In meinen Achselhöhlen sammelt sich Schweiß. Das T-Shirt klebt mir am Leib.
«Und was siehst du?», fragt sie ruhig, im krassen Kontrast zu meiner Aufgelöstheit. «Was genau hat dich so aus der Fassung gebracht, dass du um diese unchristliche Zeit stocksauer vor meiner Haustür auftauchst?»

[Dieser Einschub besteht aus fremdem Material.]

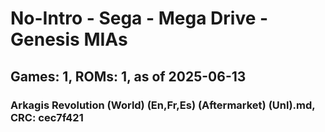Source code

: # No-Intro - Sega - Mega Drive - Genesis MIAs
## Games: 1, ROMs: 1, as of 2025-06-13

### Arkagis Revolution (World) (En,Fr,Es) (Aftermarket) (Unl).md, CRC: cec7f421
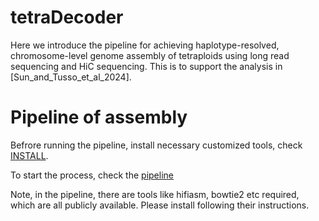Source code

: tetraDecoder
=
Here we introduce the pipeline for achieving haplotype-resolved, chromosome-level genome assembly of tetraploids using long read sequencing and HiC sequencing. This is to support the analysis in [Sun_and_Tusso_et_al_2024].

Pipeline of assembly
=

Befrore running the pipeline, install necessary customized tools, check [INSTALL](https://github.com/HeQSun/tetraDecoder/blob/main/INSTALL).

To start the process, check the [pipeline](https://github.com/HeQSun/tetraDecoder/blob/main/Pipeline.md)

Note, in the pipeline, there are tools like hifiasm, bowtie2 etc required, which are all publicly available. Please install following their instructions.
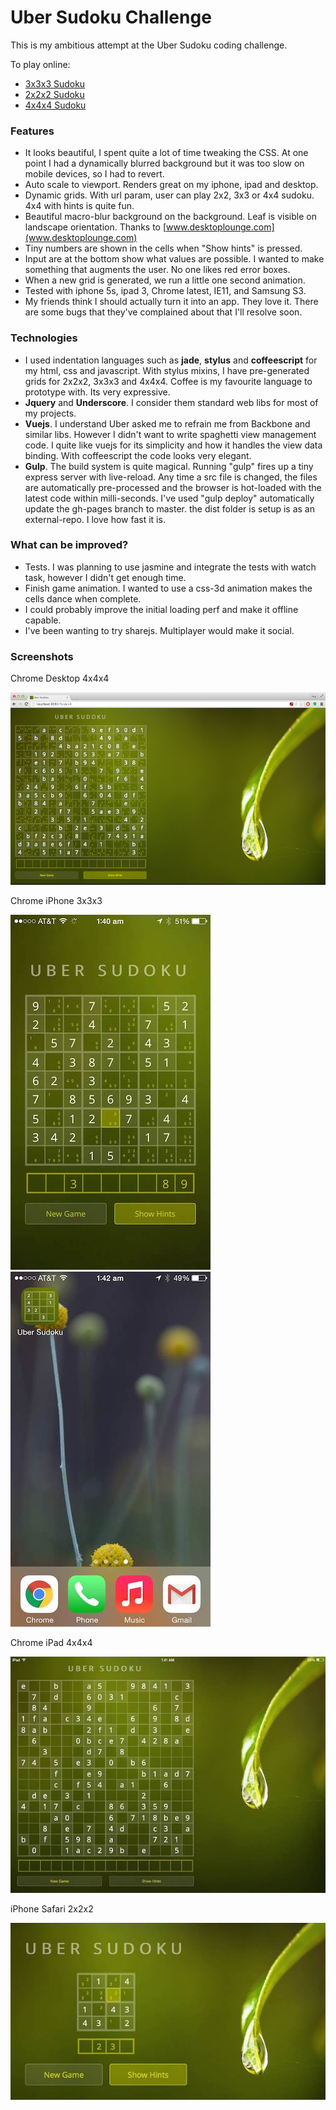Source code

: # Uber Sudoku Challenge

This is my ambitious attempt at the Uber Sudoku coding challenge.

To play online: 
 * [3x3x3 Sudoku](https://nojvek.github.io/uber-sudoku)
 * [2x2x2 Sudoku](https://nojvek.github.io/uber-sudoku/?size=2)
 * [4x4x4 Sudoku](https://nojvek.github.io/uber-sudoku/?size=4)


### Features
 * It looks beautiful, I spent quite a lot of time tweaking the CSS. At one point I had a dynamically blurred background but it was too slow on mobile devices, so I had to revert.
 * Auto scale to viewport. Renders great on my iphone, ipad and desktop. 
 * Dynamic grids. With url param, user can play 2x2, 3x3 or 4x4 sudoku. 4x4 with hints is quite fun.
 * Beautiful macro-blur background on the background. Leaf is visible on landscape orientation. Thanks to [www.desktoplounge.com](www.desktoplounge.com)
 * Tiny numbers are shown in the cells when "Show hints" is pressed.
 * Input are at the bottom show what values are possible. I wanted to make something that augments the user. No one likes red error boxes. 
 * When a new grid is generated, we run a little one second animation.
 * Tested with iphone 5s, ipad 3, Chrome latest, IE11, and Samsung S3.
 * My friends think I should actually turn it into an app. They love it. There are some bugs that they've complained about that I'll resolve soon.

### Technologies
 * I used indentation languages such as **jade**, **stylus** and **coffeescript** for my html, css and javascript. With stylus mixins, I have pre-generated grids for 2x2x2, 3x3x3 and 4x4x4. Coffee is my favourite language to prototype with. Its very expressive.
 * **Jquery** and **Underscore**. I consider them standard web libs for most of my projects. 
 * **Vuejs**. I understand Uber asked me to refrain me from Backbone and similar libs. However I didn't want to write spaghetti view management code. I quite like vuejs for its simplicity and how it handles the view data binding. With coffeescript the code looks very elegant.
 * **Gulp**. The build system is quite magical. Running "gulp" fires up a tiny express server with live-reload. Any time a src file is changed, the files are automatically pre-processed and the browser is hot-loaded with the latest code within milli-seconds. I've used "gulp deploy" automatically update the gh-pages branch to master. the dist folder is setup is as an external-repo. I love how fast it is.


### What can be improved?
 * Tests. I was planning to use jasmine and integrate the tests with watch task, however I didn't get enough time.
 * Finish game animation. I wanted to use a css-3d animation makes the cells dance when complete. 
 * I could probably improve the initial loading perf and make it offline capable.
 * I've been wanting to try sharejs. Multiplayer would make it social.

### Screenshots

Chrome Desktop 4x4x4

![](screenshots/desktop.jpg?raw=true)

Chrome iPhone 3x3x3

![](screenshots/iphone.jpg?raw=true)
![](screenshots/iphone_app.jpg?raw=true)

Chrome iPad 4x4x4

![](screenshots/ipad.jpg?raw=true)

iPhone Safari 2x2x2

![](screenshots/2x2.jpg?raw=true)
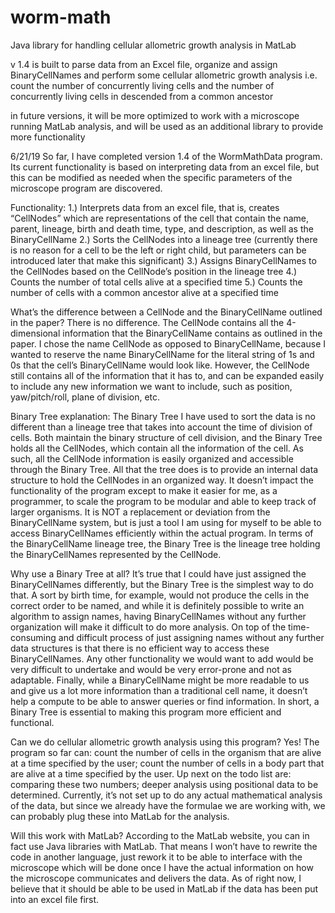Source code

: # worm-math
Java library for handling cellular allometric growth analysis in MatLab

v 1.4 is built to parse data from an Excel file, organize and assign BinaryCellNames and perform some cellular allometric growth analysis
i.e. count the number of concurrently living cells and the number of concurrently living cells in descended from a common ancestor

in future versions, it will be more optimized to work with a microscope running MatLab analysis, and will be used as an additional library
to provide more functionality


6/21/19
	So far, I have completed version 1.4 of the WormMathData program. Its current functionality is based on interpreting data from an excel file, but this can be modified as needed when the specific parameters of the microscope program are discovered.

Functionality:
1.)	Interprets data from an excel file, that is, creates “CellNodes” which are representations of the cell that contain the name, parent, lineage, birth and death time, type, and description, as well as the BinaryCellName
2.)	Sorts the CellNodes into a lineage tree (currently there is no reason for a cell to be the left or right child, but parameters can be introduced later that make this significant)
3.)	Assigns BinaryCellNames to the CellNodes based on the CellNode’s position in the lineage tree
4.)	Counts the number of total cells alive at a specified time
5.)	Counts the number of cells with a common ancestor alive at a specified time

What’s the difference between a CellNode and the BinaryCellName outlined in the paper?
	There is no difference. The CellNode contains all the 4-dimensional information that the BinaryCellName contains as outlined in the paper. I chose the name CellNode as opposed to BinaryCellName, because I wanted to reserve the name BinaryCellName for the literal string of 1s and 0s that the cell’s BinaryCellName would look like. However, the CellNode still contains all of the information that it has to, and can be expanded easily to include any new information we want to include, such as position, yaw/pitch/roll, plane of division, etc.

Binary Tree explanation:
	The Binary Tree I have used to sort the data is no different than a lineage tree that takes into account the time of division of cells. Both maintain the binary structure of cell division, and the Binary Tree holds all the CellNodes, which contain all the information of the cell. As such, all the CellNode information is easily organized and accessible through the Binary Tree. All that the tree does is to provide an internal data structure to hold the CellNodes in an organized way. It doesn’t impact the functionality of the program except to make it easier for me, as a programmer, to scale the program to be modular and able to keep track of larger organisms. It is NOT a replacement or deviation from the BinaryCellName system, but is just a tool I am using for myself to be able to access BinaryCellNames efficiently within the actual program. In terms of the BinaryCellName lineage tree, the Binary Tree is the lineage tree holding the BinaryCellNames represented by the CellNode.

Why use a Binary Tree at all?
	It’s true that I could have just assigned the BinaryCellNames differently, but the Binary Tree is the simplest way to do that. A sort by birth time, for example, would not produce the cells in the correct order to be named, and while it is definitely possible to write an algorithm to assign names, having BinaryCellNames without any further organization will make it difficult to do more analysis. On top of the time-consuming and difficult process of just assigning names without any further data structures is that there is no efficient way to access these BinaryCellNames. Any other functionality we would want to add would be very difficult to undertake and would be very error-prone and not as adaptable. Finally, while a BinaryCellName might be more readable to us and give us a lot more information than a traditional cell name, it doesn’t help a compute to be able to answer queries or find information. In short, a Binary Tree is essential to making this program more efficient and functional.

Can we do cellular allometric growth analysis using this program?
	Yes! The program so far can: count the number of cells in the organism that are alive at a time specified by the user; count the number of cells in a body part that are alive at a time specified by the user. Up next on the todo list are: comparing these two numbers; deeper analysis using positional data to be determined. Currently, it’s not set up to do any actual mathematical analysis of the data, but since we already have the formulae we are working with, we can probably plug these into MatLab for the analysis.

Will this work with MatLab?
	According to the MatLab website, you can in fact use Java libraries with MatLab. That means I won’t have to rewrite the code in another language, just rework it to be able to interface with the microscope which will be done once I have the actual information on how the microscope communicates and delivers the data. As of right now, I believe that it should be able to be used in MatLab if the data has been put into an excel file first.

«Okay! Erstens, es ist zehn Uhr», zische ich so erbost, dass ich sie fast anspucke. «Und zweitens, sehe ich … Sachen … keine guten Sachen … Sachen, die ich verflucht noch mal nicht sehen will !»
«Und was kann ich dafür?» Sie zuckt die Achseln, und ich will sie prügeln, ihr mit der geballten Faust das Maul stopfen.
«Ich würde dir am liebsten mit der geballten Faust das Maul stopfen», belle ich, und sie fängt schallend an zu lachen. «Was ist so komisch daran?», schreie ich. «Ich finde das Ganze überhaupt nicht komisch!»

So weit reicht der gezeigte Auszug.